The worst miscalculation clicked here, unaware of Ciel.

"Then… does that apply to you, Ciel?"

Quia snapped back, her expression strained and unreadable.

"Tell me." She asked. "Was your spell bind rigged, Ciel? Did the academy consider you as a mimic?"

"That-"

"He- hahaha…"

The elf let out a solemn chuckle. She finally knew why Ciel proposed the dumb, contradictory 'mimic hostage' plan on the cliffside.

"You've assumed yourself as them from the start, didn't you?" 

Quia's hand swept through her face, trying to wipe out all the tension from showing.

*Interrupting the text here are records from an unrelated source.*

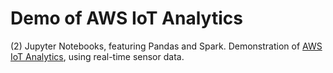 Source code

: # Demo of AWS IoT Analytics
(2) Jupyter Notebooks, featuring Pandas and Spark. Demonstration of [AWS IoT Analytics](https://aws.amazon.com/iot-analytics/), using real-time sensor data.
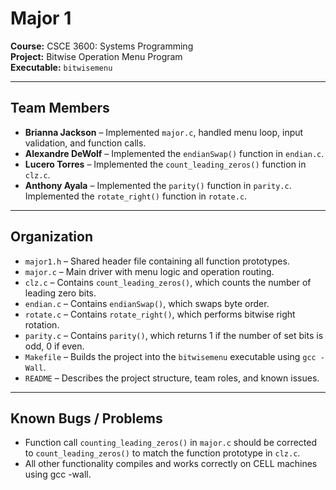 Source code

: # Major 1

**Course:** CSCE 3600: Systems Programming  
**Project:** Bitwise Operation Menu Program  
**Executable:** `bitwisemenu`

---

## Team Members

- **Brianna Jackson** – Implemented `major.c`, handled menu loop, input validation, and function calls.
- **Alexandre DeWolf** – Implemented the `endianSwap()` function in `endian.c`.
- **Lucero Torres** – Implemented the `count_leading_zeros()` function in `clz.c`.
- **Anthony Ayala** – Implemented the `parity()` function in `parity.c`. Implemented the `rotate_right()` function in `rotate.c`.

---

## Organization

- `major1.h` – Shared header file containing all function prototypes.
- `major.c` – Main driver with menu logic and operation routing.
- `clz.c` – Contains `count_leading_zeros()`, which counts the number of leading zero bits.
- `endian.c` – Contains `endianSwap()`, which swaps byte order.
- `rotate.c` – Contains `rotate_right()`, which performs bitwise right rotation.
- `parity.c` – Contains `parity()`, which returns 1 if the number of set bits is odd, 0 if even.
- `Makefile` – Builds the project into the `bitwisemenu` executable using `gcc -Wall`.
- `README` – Describes the project structure, team roles, and known issues.

---

## Known Bugs / Problems
- Function call `counting_leading_zeros()` in `major.c` should be corrected to `count_leading_zeros()` to match the function prototype in `clz.c`.
- All other functionality compiles and works correctly on CELL machines using gcc -wall. 
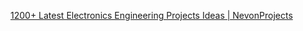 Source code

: [1200+ Latest Electronics Engineering Projects Ideas | NevonProjects](https://nevonprojects.com/project-ideas/electronics-ideas/)
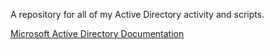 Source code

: A repository for all of my Active Directory activity and scripts.

[Microsoft Active Directory Documentation](https://docs.microsoft.com/en-us/powershell/module/activedirectory/?view=windowsserver2022-ps)
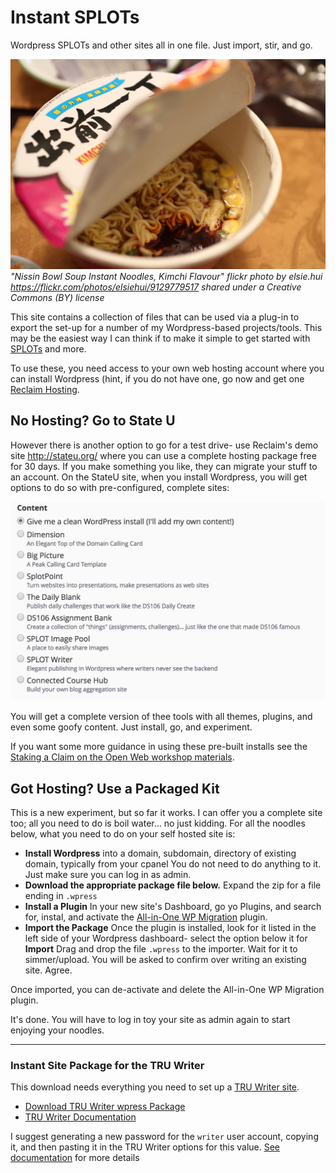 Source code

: # Instant SPLOTs

Wordpress SPLOTs and other sites all in one file. Just import, stir, and go.

![Instant SPLOT](images/instant.jpg "image of noodles")
*"Nissin Bowl Soup Instant Noodles, Kimchi Flavour" flickr photo by elsie.hui https://flickr.com/photos/elsiehui/9129779517 shared under a Creative Commons (BY) license*

This site contains a collection of files that can be used via a plug-in to export the set-up for a number of my Wordpress-based projects/tools. This may be the easiest way I can think if to make it simple to get started with [SPLOTs](http://splot.ca) and more.

To use these, you need access to your own web hosting account where you can install Wordpress (hint, if you do not have one, go now and get one [Reclaim Hosting](http://reclaimhosting.com/). 


## No Hosting? Go to State U 

However there is another option to go for a test drive- use Reclaim's demo site http://stateu.org/ where you can use a complete hosting package free for 30 days. If you make something you like, they can migrate your stuff to an account. On the StateU site, when you install Wordpress, you will get options to do so with pre-configured, complete sites:


![State U Wordpress Install Options](images/stateu-installs.jpg "options for installling Wordpress at StateU.org")

You will get a complete version of thee tools with all themes, plugins, and even some goofy content. Just install, go, and experiment. 

If you want some more guidance in using these pre-built installs see the [Staking a Claim on the Open Web workshop materials](https://connectedcourses.stateu.org/).

## Got Hosting? Use a Packaged Kit

This is a new experiment, but so far it works. I can offer you a complete site too; all you need to do is boil water... no just kidding. For all the noodles below, what you need to do on your self hosted site is:

* **Install Wordpress** into a domain, subdomain, directory of existing domain, typically from your cpanel You do not need to do anything to it. Just make sure you can log in as admin.
* **Download the appropriate package file below.** Expand the zip for a file ending in `.wpress`
* **Install a Plugin** In your new site's Dashboard, go yo Plugins, and search for, instal, and activate the [All-in-One WP Migration](https://wordpress.org/plugins/all-in-one-wp-migration/) plugin.
* **Import the Package** Once the plugin is installed, look for it listed in the left side of your Wordpress dashboard- select the option below it for **Import** Drag and drop the file `.wpress` to the importer. Wait for it to simmer/upload. You will be asked to confirm over writing an existing site. Agree.

Once imported, you can de-activate and delete the All-in-One WP Migration plugin.

It's done. You will have to log in toy your site as admin again to start enjoying your noodles.

---

### Instant Site Package for the TRU Writer

This download needs everything you need to set up a [TRU Writer site](http://splot.ca/splots/tru-writer/). 

* [Download TRU Writer wpress Package](https://github.com/cogdog/instant-splot/raw/master/noodles/tru-writer-wpress.zip)
* [TRU Writer Documentation](https://github.com/cogdog/truwriter)

I suggest generating a new password for the `writer` user account, copying it, and then pasting it in the TRU Writer options for this value. [See documentation](https://github.com/cogdog/truwriter#author-account-setup) for more details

"And… to survive…" She deduced. "Did you partner up with me, with full intention to betray me in the end?"

The lone half-moon stared at the clearing, the sole witness of a friendship broken before it had the chance to amend.

Ciel's brows fell. Maybe she should be honest.

"I was just thinking if anyone backstabbed me, I wouldn't mind if it was you, Quia." She confessed. "Until now, that is."

A mocking chortle escaped the elf's nostrils.

The elf's neck hung back to reveal a mocking, solemn glare.

"That doesn't answer anything, shortie."

With a leap, the elf's fist pulled back, trembling.

"Stripey.... paw."

A magic circle manifested. The paw followed Quia's punch, plummeting toward Ciel.